Faith issues and treatment for immunodeficiency
Individuals who have immunodeficiency come from many diverse cultural and religious backgrounds, and the care they receive should respect that.
Please contact us if you would like to help us expand this section of the website to cover your faith.
What should be considered?
There are many issues concerning your healthcare that should be respected with regards to your faith or none. These include:
- attitudes to healthcare staff and illness
- religious practices
- diet
- fasting
- washing and toileting
- ideas about modesty and dress
- death customs
- birth customs
- family planning
- blood transfusions, transplants and organ donation.
Spiritual care should be provided for in an equal manner, for those who have faith and for those who have no faith. Most trusts or health boards have spiritual and religious care as part of a chaplaincy team, who should be expert on managing patients from multi-faith communities.
Solid organ or bone marrow transplantation
For many of faith or without, the issue of transplantation (solid organ or bone marrow) is a matter that requires extensive counselling and support and whilst not specifically prohibited by many faiths, may be problematic for many individuals. In those faiths that respect a need to bury the body whole, transplantation may not be acceptable, particularly from the donor perspective. Healthcare professionals can provide help and support with these considerations.

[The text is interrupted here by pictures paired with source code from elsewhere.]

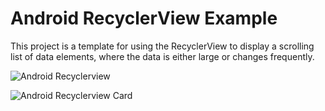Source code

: # Android RecyclerView Example

This project is a template for using the RecyclerView to display a scrolling list of data elements, where the data is either large or changes frequently.

![Android Recyclerview](https://media.giphy.com/media/H7CFG8ouXRPbIp1kGG/giphy.gif)


![Android Recyclerview Card](https://media.giphy.com/media/Q9uVNh76qeLGIBacag/giphy.gif)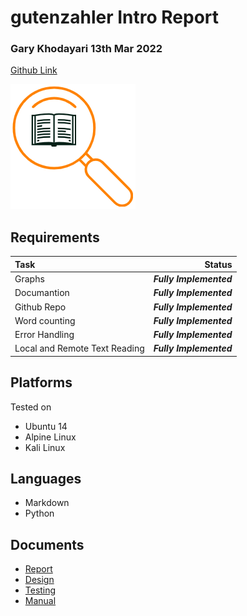 # gutenzahler Intro Report
### Gary Khodayari 13th Mar 2022

[Github Link](https://github.com/d0ntblink/gutenzahler)

![Logo](./../Extra/logo.png)

## Requirements

| Task | Status |
|:---------------|------------------------------------------------------:|
| Graphs | ***Fully Implemented*** |
| Documantion | ***Fully Implemented*** |
| Github Repo | ***Fully Implemented*** |
| Word counting | ***Fully Implemented*** |
| Error Handling | ***Fully Implemented*** |
| Local and Remote Text Reading | ***Fully Implemented*** |


## Platforms
Tested on
* Ubuntu 14
* Alpine Linux
* Kali Linux

## Languages
* Markdown
* Python

## Documents
* [Report](https://github.com/d0ntblink/gutenzahler/blob/master/Documents/intro.pdf)
* [Design](https://github.com/d0ntblink/gutenzahler/blob/master/Documents/design.pdf)
* [Testing](https://github.com/d0ntblink/gutenzahler/blob/master/Documents/testing.pdf)
* [Manual](https://github.com/d0ntblink/gutenzahler/blob/master/Documents/usermanual.pdf)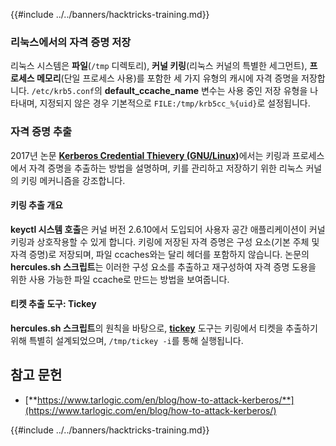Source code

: {{#include ../../banners/hacktricks-training.md}}

### 리눅스에서의 자격 증명 저장

리눅스 시스템은 **파일**(`/tmp` 디렉토리), **커널 키링**(리눅스 커널의 특별한 세그먼트), **프로세스 메모리**(단일 프로세스 사용)를 포함한 세 가지 유형의 캐시에 자격 증명을 저장합니다. `/etc/krb5.conf`의 **default_ccache_name** 변수는 사용 중인 저장 유형을 나타내며, 지정되지 않은 경우 기본적으로 `FILE:/tmp/krb5cc_%{uid}`로 설정됩니다.

### 자격 증명 추출

2017년 논문 [**Kerberos Credential Thievery (GNU/Linux)**](https://www.delaat.net/rp/2016-2017/p97/report.pdf)에서는 키링과 프로세스에서 자격 증명을 추출하는 방법을 설명하며, 키를 관리하고 저장하기 위한 리눅스 커널의 키링 메커니즘을 강조합니다.

#### 키링 추출 개요

**keyctl 시스템 호출**은 커널 버전 2.6.10에서 도입되어 사용자 공간 애플리케이션이 커널 키링과 상호작용할 수 있게 합니다. 키링에 저장된 자격 증명은 구성 요소(기본 주체 및 자격 증명)로 저장되며, 파일 ccaches와는 달리 헤더를 포함하지 않습니다. 논문의 **hercules.sh 스크립트**는 이러한 구성 요소를 추출하고 재구성하여 자격 증명 도용을 위한 사용 가능한 파일 ccache로 만드는 방법을 보여줍니다.

#### 티켓 추출 도구: Tickey

**hercules.sh 스크립트**의 원칙을 바탕으로, [**tickey**](https://github.com/TarlogicSecurity/tickey) 도구는 키링에서 티켓을 추출하기 위해 특별히 설계되었으며, `/tmp/tickey -i`를 통해 실행됩니다.

## 참고 문헌

- [**https://www.tarlogic.com/en/blog/how-to-attack-kerberos/**](https://www.tarlogic.com/en/blog/how-to-attack-kerberos/)

{{#include ../../banners/hacktricks-training.md}}
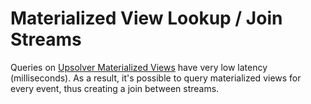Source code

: # Materialized View Lookup / Join Streams

Queries on [Upsolver Materialized Views](/indexed-views.md) have very low latency \(milliseconds\). As a result, it's possible to query materialized views for every event, thus creating a join between streams.


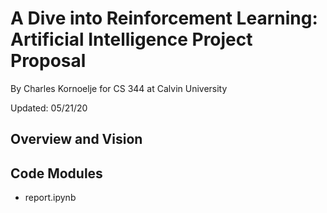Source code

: # A Dive into Reinforcement Learning: Artificial Intelligence Project Proposal

By Charles Kornoelje
for CS 344 at Calvin University

Updated: 05/21/20

## Overview and Vision

## Code Modules
* report.ipynb
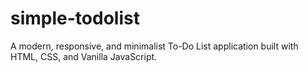 # simple-todolist
A modern, responsive, and minimalist To-Do List application built with HTML, CSS, and Vanilla JavaScript.
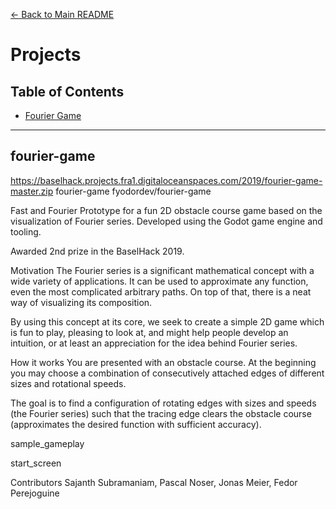 [← Back to Main README](../README.md)

# Projects

## Table of Contents
- [Fourier Game](#fourier-game)

---

## fourier-game
https://baselhack.projects.fra1.digitaloceanspaces.com/2019/fourier-game-master.zip
fourier-game
fyodordev/fourier-game

Fast and Fourier
Prototype for a fun 2D obstacle course game based on the visualization of Fourier series. Developed using the Godot game engine and tooling.

Awarded 2nd prize in the BaselHack 2019.

Motivation
The Fourier series is a significant mathematical concept with a wide variety of applications. It can be used to approximate any function, even the most complicated arbitrary paths. On top of that, there is a neat way of visualizing its composition.

By using this concept at its core, we seek to create a simple 2D game which is fun to play, pleasing to look at, and might help people develop an intuition, or at least an appreciation for the idea behind Fourier series.

How it works
You are presented with an obstacle course. At the beginning you may choose a combination of consecutively attached edges of different sizes and rotational speeds.

The goal is to find a configuration of rotating edges with sizes and speeds (the Fourier series) such that the tracing edge clears the obstacle course (approximates the desired function with sufficient accuracy).

sample_gameplay

start_screen

Contributors
Sajanth Subramaniam, Pascal Noser, Jonas Meier, Fedor Perejoguine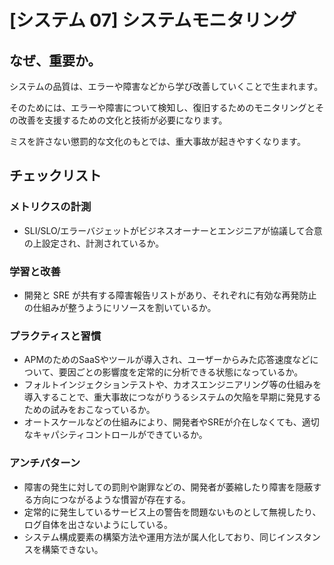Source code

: 
# [システム 07] システムモニタリング 

## なぜ、重要か。
システムの品質は、エラーや障害などから学び改善していくことで生まれます。

そのためには、エラーや障害について検知し、復旧するためのモニタリングとその改善を支援するための文化と技術が必要になります。

ミスを許さない懲罰的な文化のもとでは、重大事故が起きやすくなります。

## チェックリスト 

### メトリクスの計測
+ SLI/SLO/エラーバジェットがビジネスオーナーとエンジニアが協議して合意の上設定され、計測されているか。

### 学習と改善
+ 開発と SRE が共有する障害報告リストがあり、それぞれに有効な再発防止の仕組みが整うようにリソースを割いているか。

### プラクティスと習慣
+ APMのためのSaaSやツールが導入され、ユーザーからみた応答速度などについて、要因ごとの影響度を定常的に分析できる状態になっているか。
+ フォルトインジェクションテストや、カオスエンジニアリング等の仕組みを導入することで、重大事故につながりうるシステムの欠陥を早期に発見するための試みをおこなっているか。
+ オートスケールなどの仕組みにより、開発者やSREが介在しなくても、適切なキャパシティコントロールができているか。

### アンチパターン
+ 障害の発生に対しての罰則や謝罪などの、開発者が萎縮したり障害を隠蔽する方向につながるような慣習が存在する。
+ 定常的に発生しているサービス上の警告を問題ないものとして無視したり、ログ自体を出さないようにしている。
+ システム構成要素の構築方法や運用方法が属人化しており、同じインスタンスを構築できない。
            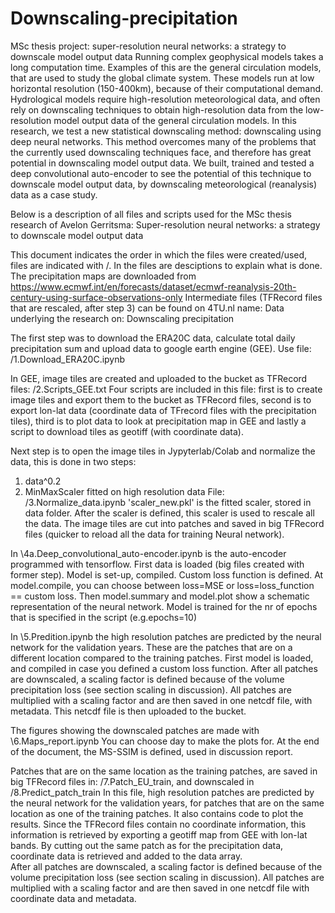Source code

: # Downscaling-precipitation
MSc thesis project: super-resolution neural networks: a strategy to downscale model output data
Running complex geophysical models takes a long computation time. Examples of this are the general circulation models, that are used to study the global climate system. These models run at low horizontal resolution (150-400km), because of their computational demand. Hydrological models require high-resolution meteorological data, and often rely on downscaling techniques to obtain high-resolution data from the low-resolution model output data of the general circulation models. In this research, we test a new statistical downscaling method: downscaling using deep neural networks. This method overcomes many of the problems that the currently used downscaling techniques face, and therefore has great potential in downscaling model output data. We built, trained and tested a deep convolutional auto-encoder to see the potential of this technique to downscale model output data, by downscaling meteorological (reanalysis) data as a case study. 

Below is a description of all files and scripts used for the MSc thesis research of Avelon Gerritsma:
Super-resolution neural networks: a strategy to downscale model output data

This document indicates the order in which the files were created/used, files are indicated with /. 
In the files are desciptions to explain what is done.
The precipitation maps are downloaded from https://www.ecmwf.int/en/forecasts/dataset/ecmwf-reanalysis-20th-century-using-surface-observations-only
Intermediate files (TFRecord files that are rescaled, after step 3) can be found on 4TU.nl name: Data underlying the research on: Downscaling precipitation

The first step was to download the ERA20C data, calculate total daily precipitation sum and upload data to google earth engine (GEE). Use file:
/1.Download_ERA20C.ipynb 

In GEE, image tiles are created and uploaded to the bucket as TFRecord files:
/2.Scripts_GEE.txt
Four scripts are included in this file: first is to create image tiles and export them to the bucket as TFRecord files, 
second is to export lon-lat data (coordinate data of TFrecord files with the precipitation tiles), third is to plot data to look
at precipitation map in GEE and lastly a script to download tiles as geotiff (with coordinate data).

Next step is to open the image tiles in Jypyterlab/Colab and normalize the data, this is done in two steps:
1. data^0.2
2. MinMaxScaler fitted on high resolution data
File:
/3.Normalize_data.ipynb 
'scaler_new.pkl' is the fitted scaler, stored in data folder.
After the scaler is defined, this scaler is used to rescale all the data. The image tiles are cut into patches and saved 
in big TFRecord files (quicker to reload all the data for training Neural network).

In \4a.Deep_convolutional_auto-encoder.ipynb  is the auto-encoder programmed with tensorflow. First data is loaded 
(big files created with former step). Model is set-up, compiled. Custom loss function is defined. At model.compile, 
you can choose between loss=MSE or loss=loss_function == custom loss.
Then model.summary and model.plot show a schematic representation of the neural network.
Model is trained for the nr of epochs that is specified in the script (e.g.epochs=10)

In \5.Predition.ipynb the high resolution patches are predicted by the neural network for the validation years. 
These are the patches that are on a different location compared to the training patches.
First model is loaded, and compiled in case you defined a custom loss function.
After all patches are downscaled, a scaling factor is defined because of the volume precipitation loss (see section scaling in discussion).
All patches are multiplied with a scaling factor and are then saved in one netcdf file, with metadata.
This netcdf file is then uploaded to the bucket.

The figures showing the downscaled patches are made with \6.Maps_report.ipynb 
You can choose day to make the plots for.
At the end of the document, the MS-SSIM is defined, used in discussion report.

Patches that are on the same location as the training patches, are saved in big TFRecord files in:
/7.Patch_EU_train, and downscaled in /8.Predict_patch_train
In this file, high resolution patches are predicted by the neural network for the validation years, 
for patches that are on the same location as one of the training patches. It also contains code to plot
the results. Since the TFRecord files contain no coordinate information, this information is retrieved 
by exporting a geotiff map from GEE with lon-lat bands. By cutting out the same patch as for the 
precipitation data, coordinate data is retrieved and added to the data array.  
After all patches are downscaled, a scaling factor is defined because of the volume precipitation loss (see section scaling in discussion).
All patches are multiplied with a scaling factor and are then saved in one netcdf file with coordinate data and metadata.
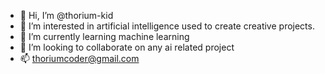 - 👋 Hi, I’m @thorium-kid
- 👀 I’m interested in artificial intelligence used to create creative projects.
- 🌱 I’m currently learning machine learning
- 💞️ I’m looking to collaborate on any ai related project
- 📫 thoriumcoder@gmail.com

<!---
thorium-kid/thorium-kid is a ✨ special ✨ repository because its `README.md` (this file) appears on your GitHub profile.
You can click the Preview link to take a look at your changes.
--->

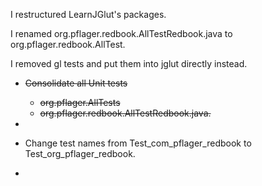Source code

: I restructured LearnJGlut's packages.

I renamed org.pflager.redbook.AllTestRedbook.java to org.pflager.redbook.AllTest.

I removed gl tests and put them into jglut directly instead.

- ~~Consolidate all Unit tests~~
  - ~~org.pflager.AllTests~~
  - ~~org.pflager.redbook.AllTestRedbook.java.~~
- 

- Change test names from Test_com_pflager_redbook to Test_org_pflager_redbook.
- 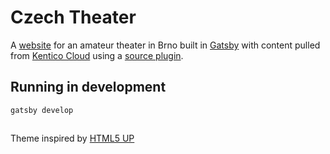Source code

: # Czech Theater
A [website](https://czechtheater.cz) for an amateur theater in Brno built in [Gatsby](https://www.gatsbyjs.org/) with content pulled from [Kentico Cloud](https://kenticocloud.com) using a [source plugin](https://github.com/Kentico/gatsby-source-kentico-cloud).

## Running in development
`gatsby develop`

##
Theme inspired by [HTML5 UP](https://html5up.net/)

Blood and plasma donations and treatments derived from these tissues
Here we cover how different faiths need special consideration.
Jehovah’s Witnesses
For blood and plasma donations, Jehovah’s Witnesses may carry on their person an advance medical directive/release that states they must not receive blood transfusions under any circumstances, while releasing medical practitioners and hospitals from responsibility for any damage that may be caused by their refusal of blood.
When entering the hospital, a Jehovah’s Witness should sign consent/release forms that reiterate this and specify the hospital care needed.
Jehovah’s Witnesses’ religious principles do not absolutely prohibit the use of minor blood components such as albumin, immunoglobulins and haemophiliac preparations. Each Witness must decide individually whether he or she can accept these. This usually requires a conscience discussion with the patient’s family and/or elder. While forbidden to take blood, Jehovah’s Witnesses are not specifically forbidden to take in tissue or bone from another human. Healthcare professionals can help with these considerations.
Information on Jehovah’s Witnesses’ beliefs was endorsed by a PID patient of that faith (July 2013). Reviewed August 2022.